-- AVAILABLE DATA follows --

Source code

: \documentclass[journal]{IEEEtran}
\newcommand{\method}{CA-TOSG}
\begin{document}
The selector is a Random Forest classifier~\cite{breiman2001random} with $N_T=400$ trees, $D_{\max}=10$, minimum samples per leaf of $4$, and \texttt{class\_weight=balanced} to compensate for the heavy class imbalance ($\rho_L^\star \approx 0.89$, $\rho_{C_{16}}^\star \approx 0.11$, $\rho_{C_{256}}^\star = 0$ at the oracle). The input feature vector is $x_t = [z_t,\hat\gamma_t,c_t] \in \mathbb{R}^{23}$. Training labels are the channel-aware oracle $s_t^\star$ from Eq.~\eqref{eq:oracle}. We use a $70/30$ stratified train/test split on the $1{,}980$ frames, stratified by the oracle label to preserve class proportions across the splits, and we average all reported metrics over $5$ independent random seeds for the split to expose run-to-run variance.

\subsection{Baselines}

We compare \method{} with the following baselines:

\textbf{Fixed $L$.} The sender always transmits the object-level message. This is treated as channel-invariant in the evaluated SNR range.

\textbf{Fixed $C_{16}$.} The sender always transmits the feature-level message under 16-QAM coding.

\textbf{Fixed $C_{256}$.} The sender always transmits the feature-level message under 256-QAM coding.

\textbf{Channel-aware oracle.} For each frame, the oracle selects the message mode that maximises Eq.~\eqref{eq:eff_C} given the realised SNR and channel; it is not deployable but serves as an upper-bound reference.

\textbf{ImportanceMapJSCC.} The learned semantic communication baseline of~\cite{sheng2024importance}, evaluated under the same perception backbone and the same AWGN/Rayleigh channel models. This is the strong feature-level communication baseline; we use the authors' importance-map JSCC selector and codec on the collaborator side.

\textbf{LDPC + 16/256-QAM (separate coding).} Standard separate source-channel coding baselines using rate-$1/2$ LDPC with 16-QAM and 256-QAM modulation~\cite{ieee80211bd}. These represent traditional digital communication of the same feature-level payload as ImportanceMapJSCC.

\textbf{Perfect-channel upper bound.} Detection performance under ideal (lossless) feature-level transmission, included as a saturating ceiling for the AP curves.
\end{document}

-- AVAILABLE DATA concluded --

WHAT THE EXERCISE ASKS - After reading through the material, report every line that holds "sender".

SOLUTION FOR THIS PROBLEM -
\textbf{Fixed $L$.} The sender always transmits the object-level message. This is treated as channel-invariant in the evaluated SNR range.
\textbf{Fixed $C_{16}$.} The sender always transmits the feature-level message under 16-QAM coding.
\textbf{Fixed $C_{256}$.} The sender always transmits the feature-level message under 256-QAM coding.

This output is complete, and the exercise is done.